Toni Morrison en 1993.Photo : DON EMMERT/AFP/Getty Images
Pendant que nous pleuronsla mort de l'auteur et titan culturel Tony Morrison, une citation a été utilisée à plusieurs reprises pour résumer son héritage et sa vision du monde. « Nous mourons. C'est peut-être le sens de la vie. Mais nous faisons du langage. C’est peut-être la mesure de nos vies.
Cette phrase vient de la conférence du prix Nobel de Morrison, un discours qu'elle a prononcé en 1993 alors qu'elle acceptait un prix Nobel.Prix Nobel de littératurepour ses romans, que le comité louait à l’époque pour leur « force visionnaire et leur portée poétique, donnant vie à un aspect essentiel de la réalité américaine ».

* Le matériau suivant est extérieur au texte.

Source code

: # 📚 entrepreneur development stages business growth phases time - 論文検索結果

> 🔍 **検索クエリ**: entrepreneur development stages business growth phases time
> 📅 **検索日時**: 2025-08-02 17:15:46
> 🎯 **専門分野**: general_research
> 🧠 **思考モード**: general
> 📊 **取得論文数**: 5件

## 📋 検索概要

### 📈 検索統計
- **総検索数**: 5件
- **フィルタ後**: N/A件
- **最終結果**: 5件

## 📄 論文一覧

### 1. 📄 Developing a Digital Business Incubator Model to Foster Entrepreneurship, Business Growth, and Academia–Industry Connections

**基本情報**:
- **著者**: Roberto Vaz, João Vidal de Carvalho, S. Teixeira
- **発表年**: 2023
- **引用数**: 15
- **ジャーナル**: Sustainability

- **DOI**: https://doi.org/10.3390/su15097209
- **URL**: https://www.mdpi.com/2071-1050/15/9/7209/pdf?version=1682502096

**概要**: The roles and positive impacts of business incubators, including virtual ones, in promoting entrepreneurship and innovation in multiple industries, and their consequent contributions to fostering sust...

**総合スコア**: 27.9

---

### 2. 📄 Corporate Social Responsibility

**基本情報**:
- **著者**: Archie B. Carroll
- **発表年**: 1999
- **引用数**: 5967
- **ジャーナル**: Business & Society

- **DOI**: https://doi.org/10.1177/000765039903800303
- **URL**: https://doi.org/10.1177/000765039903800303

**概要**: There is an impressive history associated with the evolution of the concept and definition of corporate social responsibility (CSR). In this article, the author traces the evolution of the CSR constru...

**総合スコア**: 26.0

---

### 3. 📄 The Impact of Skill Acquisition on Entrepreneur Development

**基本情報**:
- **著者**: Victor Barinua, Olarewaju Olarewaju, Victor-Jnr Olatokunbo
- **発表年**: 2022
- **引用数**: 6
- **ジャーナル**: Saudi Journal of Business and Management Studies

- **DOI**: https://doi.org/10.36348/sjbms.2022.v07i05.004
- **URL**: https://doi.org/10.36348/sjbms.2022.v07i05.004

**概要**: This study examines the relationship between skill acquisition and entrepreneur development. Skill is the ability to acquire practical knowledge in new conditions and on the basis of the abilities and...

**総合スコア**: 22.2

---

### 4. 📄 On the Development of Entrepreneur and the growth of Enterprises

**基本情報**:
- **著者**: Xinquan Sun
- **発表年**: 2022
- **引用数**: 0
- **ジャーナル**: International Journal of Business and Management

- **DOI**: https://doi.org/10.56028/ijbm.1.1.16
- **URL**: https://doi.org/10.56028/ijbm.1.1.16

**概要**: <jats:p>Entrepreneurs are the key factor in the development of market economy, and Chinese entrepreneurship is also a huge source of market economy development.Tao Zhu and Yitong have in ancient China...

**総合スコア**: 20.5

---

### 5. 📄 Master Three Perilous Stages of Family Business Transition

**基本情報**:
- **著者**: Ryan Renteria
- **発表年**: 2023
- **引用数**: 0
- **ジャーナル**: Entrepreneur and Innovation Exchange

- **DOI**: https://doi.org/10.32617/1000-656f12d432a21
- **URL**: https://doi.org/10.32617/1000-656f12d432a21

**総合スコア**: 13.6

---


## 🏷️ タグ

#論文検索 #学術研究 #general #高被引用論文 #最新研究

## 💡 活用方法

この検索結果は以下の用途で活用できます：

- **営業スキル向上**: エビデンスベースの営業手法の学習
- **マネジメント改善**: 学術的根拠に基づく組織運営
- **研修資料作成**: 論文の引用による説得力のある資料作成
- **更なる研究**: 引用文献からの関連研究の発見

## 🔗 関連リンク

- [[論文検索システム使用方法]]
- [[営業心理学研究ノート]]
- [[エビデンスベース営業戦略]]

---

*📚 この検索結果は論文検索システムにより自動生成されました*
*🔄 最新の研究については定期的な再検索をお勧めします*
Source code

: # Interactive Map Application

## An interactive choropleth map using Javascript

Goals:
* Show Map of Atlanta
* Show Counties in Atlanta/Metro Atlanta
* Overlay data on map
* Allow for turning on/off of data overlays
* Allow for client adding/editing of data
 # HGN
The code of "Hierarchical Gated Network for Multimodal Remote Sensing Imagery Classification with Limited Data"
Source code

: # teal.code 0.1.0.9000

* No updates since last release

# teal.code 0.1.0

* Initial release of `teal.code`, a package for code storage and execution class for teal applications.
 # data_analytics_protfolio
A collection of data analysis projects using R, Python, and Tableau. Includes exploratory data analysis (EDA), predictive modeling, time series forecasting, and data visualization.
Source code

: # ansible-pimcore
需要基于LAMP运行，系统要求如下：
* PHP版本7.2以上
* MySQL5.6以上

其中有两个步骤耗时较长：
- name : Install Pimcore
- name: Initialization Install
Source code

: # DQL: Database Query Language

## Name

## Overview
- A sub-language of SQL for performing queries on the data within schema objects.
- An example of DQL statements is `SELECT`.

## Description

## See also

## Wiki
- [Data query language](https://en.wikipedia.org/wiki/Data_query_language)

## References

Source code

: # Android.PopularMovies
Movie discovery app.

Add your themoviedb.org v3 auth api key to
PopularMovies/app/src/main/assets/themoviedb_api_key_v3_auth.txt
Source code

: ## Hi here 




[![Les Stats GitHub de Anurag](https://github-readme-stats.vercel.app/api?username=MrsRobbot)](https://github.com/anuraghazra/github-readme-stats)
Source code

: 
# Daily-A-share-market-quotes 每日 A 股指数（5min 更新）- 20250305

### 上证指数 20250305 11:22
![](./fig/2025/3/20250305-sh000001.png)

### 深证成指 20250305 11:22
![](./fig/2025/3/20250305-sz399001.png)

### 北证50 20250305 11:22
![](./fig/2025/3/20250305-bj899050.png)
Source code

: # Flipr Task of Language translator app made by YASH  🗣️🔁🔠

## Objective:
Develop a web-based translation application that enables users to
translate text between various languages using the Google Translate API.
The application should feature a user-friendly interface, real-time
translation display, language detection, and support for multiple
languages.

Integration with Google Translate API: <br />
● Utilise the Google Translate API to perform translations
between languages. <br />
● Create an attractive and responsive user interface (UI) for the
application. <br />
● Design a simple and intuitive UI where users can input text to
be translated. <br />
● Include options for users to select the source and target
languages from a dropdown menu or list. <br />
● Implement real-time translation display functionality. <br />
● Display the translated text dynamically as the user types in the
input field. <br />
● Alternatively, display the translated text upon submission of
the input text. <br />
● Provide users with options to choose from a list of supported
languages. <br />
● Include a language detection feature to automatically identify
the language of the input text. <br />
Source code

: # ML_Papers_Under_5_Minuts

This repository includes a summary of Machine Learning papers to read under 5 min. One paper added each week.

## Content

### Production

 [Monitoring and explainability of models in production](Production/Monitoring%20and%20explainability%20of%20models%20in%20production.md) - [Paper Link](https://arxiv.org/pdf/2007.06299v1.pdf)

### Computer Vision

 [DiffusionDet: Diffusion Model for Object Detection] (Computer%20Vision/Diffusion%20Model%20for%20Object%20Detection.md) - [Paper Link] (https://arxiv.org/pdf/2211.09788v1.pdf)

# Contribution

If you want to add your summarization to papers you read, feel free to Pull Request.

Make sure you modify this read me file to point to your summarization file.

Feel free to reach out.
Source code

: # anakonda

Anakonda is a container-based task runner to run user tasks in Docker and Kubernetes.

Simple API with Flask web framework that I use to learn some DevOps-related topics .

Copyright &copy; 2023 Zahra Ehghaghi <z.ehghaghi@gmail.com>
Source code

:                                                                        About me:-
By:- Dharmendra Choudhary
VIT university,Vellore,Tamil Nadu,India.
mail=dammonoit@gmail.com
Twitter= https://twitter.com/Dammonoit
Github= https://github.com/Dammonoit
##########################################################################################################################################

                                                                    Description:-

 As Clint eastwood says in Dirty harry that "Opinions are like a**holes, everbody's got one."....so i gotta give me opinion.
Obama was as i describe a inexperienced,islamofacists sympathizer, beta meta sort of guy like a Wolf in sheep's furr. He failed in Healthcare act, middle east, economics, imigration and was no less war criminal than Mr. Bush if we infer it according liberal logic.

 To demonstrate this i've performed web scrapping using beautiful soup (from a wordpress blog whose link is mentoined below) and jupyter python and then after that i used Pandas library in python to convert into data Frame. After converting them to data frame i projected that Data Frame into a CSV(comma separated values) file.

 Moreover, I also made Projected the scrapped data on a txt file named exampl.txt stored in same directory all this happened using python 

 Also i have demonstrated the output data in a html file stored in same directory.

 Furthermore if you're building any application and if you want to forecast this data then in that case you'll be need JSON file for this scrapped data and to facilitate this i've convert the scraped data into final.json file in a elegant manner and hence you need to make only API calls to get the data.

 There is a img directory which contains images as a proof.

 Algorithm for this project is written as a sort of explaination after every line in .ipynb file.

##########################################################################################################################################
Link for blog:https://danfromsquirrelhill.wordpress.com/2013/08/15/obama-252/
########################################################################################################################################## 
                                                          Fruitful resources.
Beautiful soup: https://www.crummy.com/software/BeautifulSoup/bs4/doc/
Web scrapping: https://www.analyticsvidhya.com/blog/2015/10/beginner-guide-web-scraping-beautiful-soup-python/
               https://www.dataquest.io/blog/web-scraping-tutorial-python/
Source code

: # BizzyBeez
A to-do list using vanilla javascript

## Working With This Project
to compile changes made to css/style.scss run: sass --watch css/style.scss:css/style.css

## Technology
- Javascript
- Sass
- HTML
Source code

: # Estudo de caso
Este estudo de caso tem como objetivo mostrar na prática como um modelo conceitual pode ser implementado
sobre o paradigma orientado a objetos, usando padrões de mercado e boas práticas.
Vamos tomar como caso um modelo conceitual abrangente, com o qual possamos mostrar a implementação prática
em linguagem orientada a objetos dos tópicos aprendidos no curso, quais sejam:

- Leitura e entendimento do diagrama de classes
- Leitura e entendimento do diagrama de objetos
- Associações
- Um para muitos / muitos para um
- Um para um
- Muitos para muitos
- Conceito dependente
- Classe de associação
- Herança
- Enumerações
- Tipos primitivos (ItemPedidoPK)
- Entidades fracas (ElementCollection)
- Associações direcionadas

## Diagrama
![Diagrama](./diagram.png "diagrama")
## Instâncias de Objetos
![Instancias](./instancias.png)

Les lignes de Morrison sur la mort et le langage sont belles en elles-mêmes, mais elles font partie d'une histoire beaucoup plus longue et plus nuancée que Morrison esquisse au cours du discours. Elle commence par une histoire populaire sur une vieille femme aveugle connue pour sa sagesse. Dans le récit de Morrison, la femme est approchée par un groupe d'enfants qui lui disent qu'ils tiennent un oiseau dans leurs mains. « L'oiseau que je tiens est-il vivant ou mort ? » demande un enfant à la femme.
À partir de cette ébauche éparse d’un récit, Morrison fait tourner l’histoire vers l’extérieur. «J'ai choisi de lire l'oiseau comme un langage et la femme comme une écrivaine expérimentée», commence Morrison, avant de plonger dans ce qu'elle imagine comme l'anxiété de la vieille femme à propos du langage entre les mains de ceux qui pourraient le tuer ou l'utiliser à des fins violentes. « La question que lui posaient les enfants : 'Est-ce qu'elle est vivante ou morte ?' n'est pas irréel parce qu'elle pense que le langage est susceptible de mourir, d'être effacé ; certainement en péril et récupérable seulement par un effort de volonté. La femme, dans la première partie du discours de Morrison, ressent la menace de ceux qui ont le pouvoir d'utiliser la langue de manière imprudente, de la tuer, de la piller ou de l'utiliser pour opprimer. « Un langage oppressif », dit Morrison, « fait plus que représenter la violence ; c'est de la violence, cela fait plus que représenter les limites de la connaissance ; cela limite les connaissances.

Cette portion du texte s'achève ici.